-- Records shown --
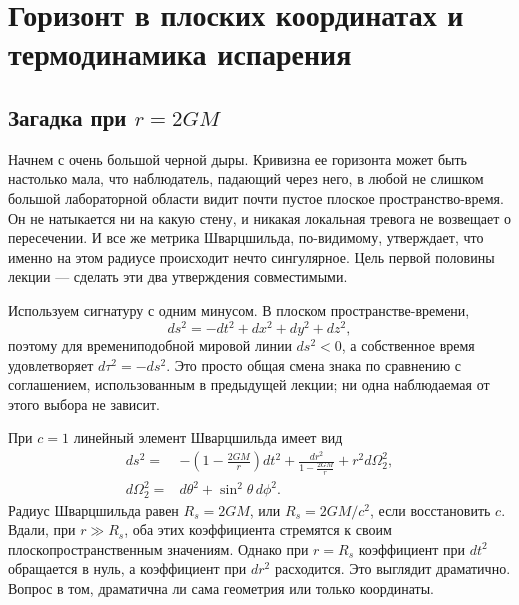 \chapter{Горизонт в плоских координатах и термодинамика испарения}


\section{Загадка при \texorpdfstring{\(r=2GM\)}{r=2GM}}

Начнем с очень большой черной дыры. Кривизна ее горизонта может быть настолько мала, что наблюдатель, падающий через него, в любой не слишком большой лабораторной области видит почти пустое плоское пространство-время. Он не натыкается ни на какую стену, и никакая локальная тревога не возвещает о пересечении. И все же метрика Шварцшильда, по-видимому, утверждает, что именно на этом радиусе происходит нечто сингулярное. Цель первой половины лекции — сделать эти два утверждения совместимыми.

Используем сигнатуру с одним минусом. В плоском пространстве-времени,
\begin{equation}
ds^2=-dt^2+dx^2+dy^2+dz^2,
\end{equation}
поэтому для времениподобной мировой линии \(ds^2<0\), а собственное время удовлетворяет \(d\tau^2=-ds^2\). Это просто общая смена знака по сравнению с соглашением, использованным в предыдущей лекции; ни одна наблюдаемая от этого выбора не зависит.

При \(c=1\) линейный элемент Шварцшильда имеет вид
\begin{equation}
\begin{aligned}
ds^2={}&-\left(1-\frac{2GM}{r}\right)dt^2
+\frac{dr^2}{1-\frac{2GM}{r}}
+r^2d\Omega_2^2,\\
d\Omega_2^2={}&d\theta^2+\sin^2\theta\,d\phi^2 .
\end{aligned}
\label{eq:l03-schwarzschild}
\end{equation}
Радиус Шварцшильда равен \(R_s=2GM\), или \(R_s=2GM/c^2\), если восстановить \(c\). Вдали, при \(r\gg R_s\), оба этих коэффициента стремятся к своим плоскопространственным значениям. Однако при \(r=R_s\) коэффициент при \(dt^2\) обращается в нуль, а коэффициент при \(dr^2\) расходится. Это выглядит драматично. Вопрос в том, драматична ли сама геометрия или только координаты.

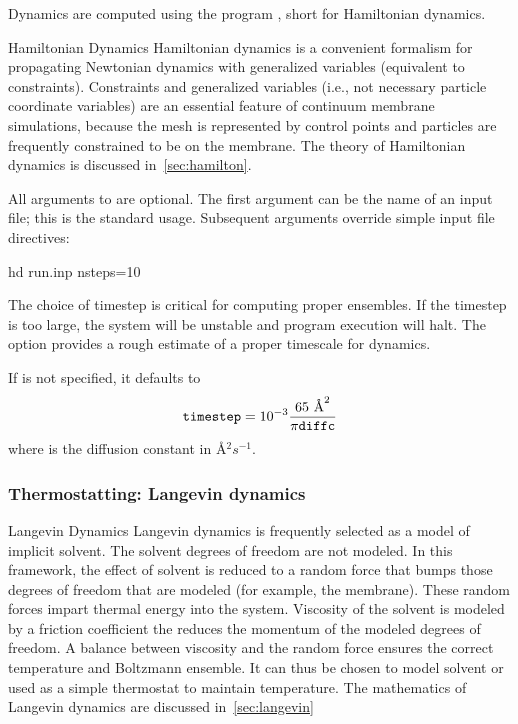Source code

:

Dynamics are computed using the program , short for Hamiltonian dynamics. 

\begin{bcomment}{Hamiltonian Dynamics}
Hamiltonian dynamics is a convenient formalism for propagating Newtonian dynamics with generalized variables (equivalent to constraints). Constraints and generalized variables (i.e., not necessary particle coordinate variables) are an essential feature of continuum membrane simulations, because the mesh is represented by control points and particles are frequently constrained to be on the membrane. The theory of Hamiltonian dynamics is discussed in~\cref{sec:hamilton}. 
\end{bcomment}

All arguments to  are optional.
The first argument can be the name of an input file; this is the standard usage.
Subsequent arguments override simple input file directives:
\begin{command}
hd run.inp nsteps=10
\label{cmd:hd}
\end{command}



The choice of timestep is critical for computing proper ensembles. 
If the timestep is too large, the system will be unstable and program execution will halt.
The option  provides a rough estimate of a proper timescale for dynamics.

If  is not specified, it defaults to
\begin{equation}
\textrm{\texttt{timestep}} = 10^{-3} \frac{65\textrm{ \AA}^2}{\pi \textrm{\texttt{diffc}}}
\end{equation}
where  is the diffusion constant in \AA$^2 s^{-1}$.

\subsubsection{Thermostatting: Langevin dynamics}

\begin{bcomment}{Langevin Dynamics}
Langevin dynamics is frequently selected as a model of implicit solvent.
The solvent degrees of freedom are not modeled.
In this framework, the effect of solvent is reduced to a random force that bumps those degrees of freedom that are modeled (for example, the membrane).
These random forces impart thermal energy into the system.
Viscosity of the solvent is modeled by a friction coefficient the reduces the momentum of the modeled degrees of freedom.
A balance between viscosity and the random force ensures the correct temperature and Boltzmann ensemble.
It can thus be chosen to model solvent or used as a simple thermostat to maintain temperature.
The mathematics of Langevin dynamics are discussed in~\cref{sec:langevin}
\end{bcomment}

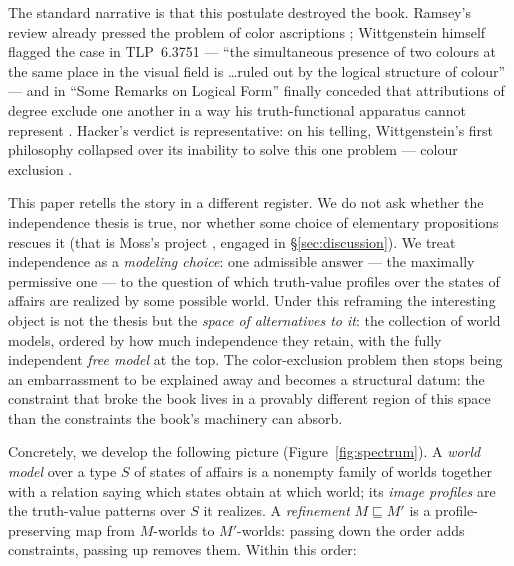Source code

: \documentclass[10pt, letterpaper]{article}
\theoremstyle{remark}
\newcommand{\TLP}[1]{TLP~#1}
\begin{document}
The standard narrative is that this postulate destroyed the book. Ramsey's
review already pressed the problem of color ascriptions
\cite{ramsey1923}; Wittgenstein himself flagged the case in \TLP{6.3751} ---
``the simultaneous presence of two colours at the same place in the visual
field is \ldots ruled out by the logical structure of colour'' --- and in
``Some Remarks on Logical Form'' finally conceded that attributions of degree
exclude one another in a way his truth-functional apparatus cannot represent
\cite{wittgenstein1929}. Hacker's verdict is representative: on his
telling, Wittgenstein's first philosophy collapsed over its inability to
solve this one problem --- colour exclusion \cite{hacker1986}.

This paper retells the story in a different register. We do not ask whether
the independence thesis is true, nor whether some choice of elementary
propositions rescues it (that is Moss's project \cite{moss2012}, engaged in
\S\ref{sec:discussion}). We treat independence as a \emph{modeling choice}: one
admissible answer --- the maximally permissive one --- to the question of which
truth-value profiles over the states of affairs are realized by some possible
world. Under this reframing the interesting object is not the thesis but the
\emph{space of alternatives to it}: the collection of world models, ordered by
how much independence they retain, with the fully independent \emph{free
model} at the top. The color-exclusion problem then stops being an
embarrassment to be explained away and becomes a structural datum: the
constraint that broke the book lives in a provably different region of this
space than the constraints the book's machinery can absorb.

Concretely, we develop the following picture (Figure~\ref{fig:spectrum}). A
\emph{world model} over a type $S$ of states of affairs is a nonempty family
of worlds together with a relation saying which states obtain at which world;
its \emph{image profiles} are the truth-value patterns over $S$ it realizes.
A \emph{refinement} $M \sqsubseteq M'$ is a profile-preserving map from
$M$-worlds to $M'$-worlds: passing down the order adds constraints, passing up
removes them. Within this order:
\end{document}
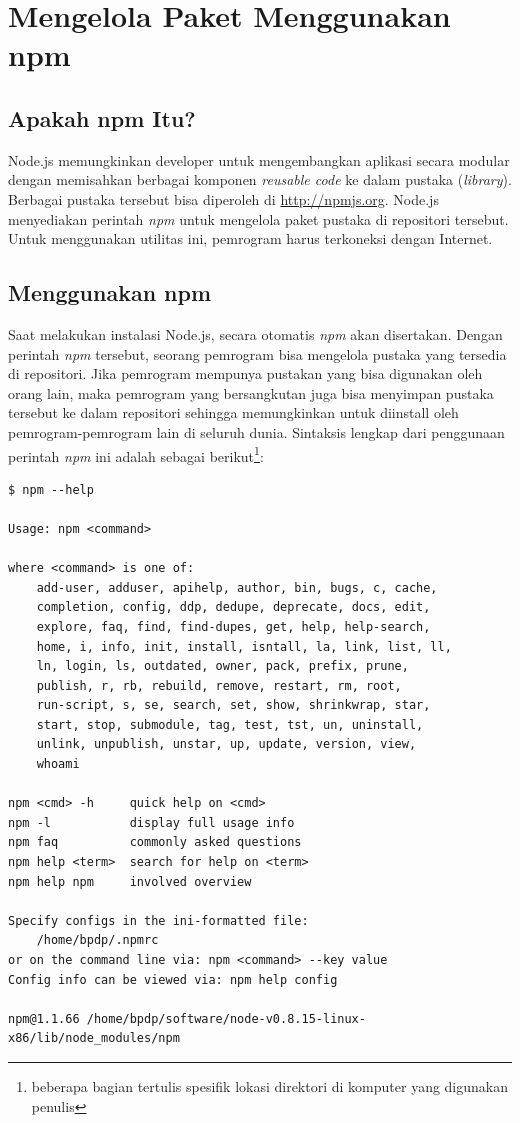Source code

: \chapter{Mengelola Paket Menggunakan npm}

\section{Apakah npm Itu?}

Node.js memungkinkan developer untuk mengembangkan aplikasi secara modular dengan memisahkan berbagai komponen \textit{reusable code} ke dalam pustaka (\textit{library}). Berbagai pustaka tersebut bisa diperoleh di \url{http://npmjs.org}. Node.js menyediakan perintah \textit{npm} untuk mengelola paket pustaka di repositori tersebut. Untuk menggunakan utilitas ini, pemrogram harus terkoneksi dengan Internet.

\section{Menggunakan npm}

Saat melakukan instalasi Node.js, secara otomatis \textit{npm} akan disertakan. Dengan perintah \textit{npm} tersebut, seorang pemrogram bisa mengelola pustaka yang tersedia di repositori. Jika pemrogram mempunya pustakan yang bisa digunakan oleh orang lain, maka pemrogram yang bersangkutan juga bisa menyimpan pustaka tersebut ke dalam repositori sehingga memungkinkan untuk diinstall oleh pemrogram-pemrogram lain di seluruh dunia. Sintaksis lengkap dari penggunaan perintah \textit{npm} ini adalah sebagai berikut\footnote{beberapa bagian tertulis spesifik lokasi direktori di komputer yang digunakan penulis}:

\begin{lstlisting}
$ npm --help

Usage: npm <command>

where <command> is one of:
    add-user, adduser, apihelp, author, bin, bugs, c, cache,
    completion, config, ddp, dedupe, deprecate, docs, edit,
    explore, faq, find, find-dupes, get, help, help-search,
    home, i, info, init, install, isntall, la, link, list, ll,
    ln, login, ls, outdated, owner, pack, prefix, prune,
    publish, r, rb, rebuild, remove, restart, rm, root,
    run-script, s, se, search, set, show, shrinkwrap, star,
    start, stop, submodule, tag, test, tst, un, uninstall,
    unlink, unpublish, unstar, up, update, version, view,
    whoami

npm <cmd> -h     quick help on <cmd>
npm -l           display full usage info
npm faq          commonly asked questions
npm help <term>  search for help on <term>
npm help npm     involved overview

Specify configs in the ini-formatted file:
    /home/bpdp/.npmrc
or on the command line via: npm <command> --key value
Config info can be viewed via: npm help config

npm@1.1.66 /home/bpdp/software/node-v0.8.15-linux-x86/lib/node_modules/npm
\end{lstlisting}

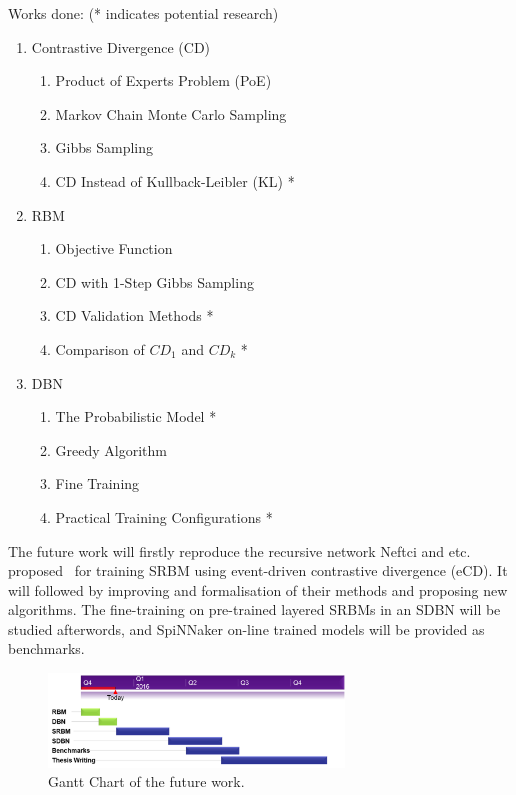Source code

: \documentclass[journal]{journal}
\begin{document}
	Works done: (* indicates potential research)
	\begin{enumerate}
		\item Contrastive Divergence (CD)
			\begin{enumerate}
				\item Product of Experts Problem (PoE)
				\item Markov Chain Monte Carlo Sampling
				\item Gibbs Sampling
				\item CD Instead of Kullback-Leibler (KL) *
			\end{enumerate}	
		\item RBM
			\begin{enumerate}
				\item Objective Function
				\item CD with 1-Step Gibbs Sampling
				\item CD Validation Methods *
				\item Comparison of $CD_1$ and $CD_k$ *
			\end{enumerate}
		\item DBN
			\begin{enumerate}
				\item The Probabilistic Model *
				\item Greedy Algorithm
				\item Fine Training
				\item Practical Training Configurations *
			\end{enumerate}	
	\end{enumerate}			
	
	The future work will firstly reproduce the recursive network Neftci and etc. proposed~\cite{neftci2013event} for training SRBM using event-driven contrastive divergence (eCD).
	It will followed by improving and formalisation of their methods and proposing new algorithms.
	The fine-training on pre-trained layered SRBMs in an SDBN will be studied afterwords, and SpiNNaker on-line trained models will be provided as benchmarks.

		\begin{figure}[hbt]
			\centering
			\includegraphics[width=0.7\textwidth]{images/gantt.png}
			\caption{Gantt Chart of the future work.}
			\label{fig:gannt}
		\end{figure}
\end{document}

-- Task item --
Throughout the material above, find every line holding "Hamiltonian" and copy it.

-- Task response --
Dynamics are computed using the program , short for Hamiltonian dynamics. 
\begin{bcomment}{Hamiltonian Dynamics}
Hamiltonian dynamics is a convenient formalism for propagating Newtonian dynamics with generalized variables (equivalent to constraints). Constraints and generalized variables (i.e., not necessary particle coordinate variables) are an essential feature of continuum membrane simulations, because the mesh is represented by control points and particles are frequently constrained to be on the membrane. The theory of Hamiltonian dynamics is discussed in~\cref{sec:hamilton}. 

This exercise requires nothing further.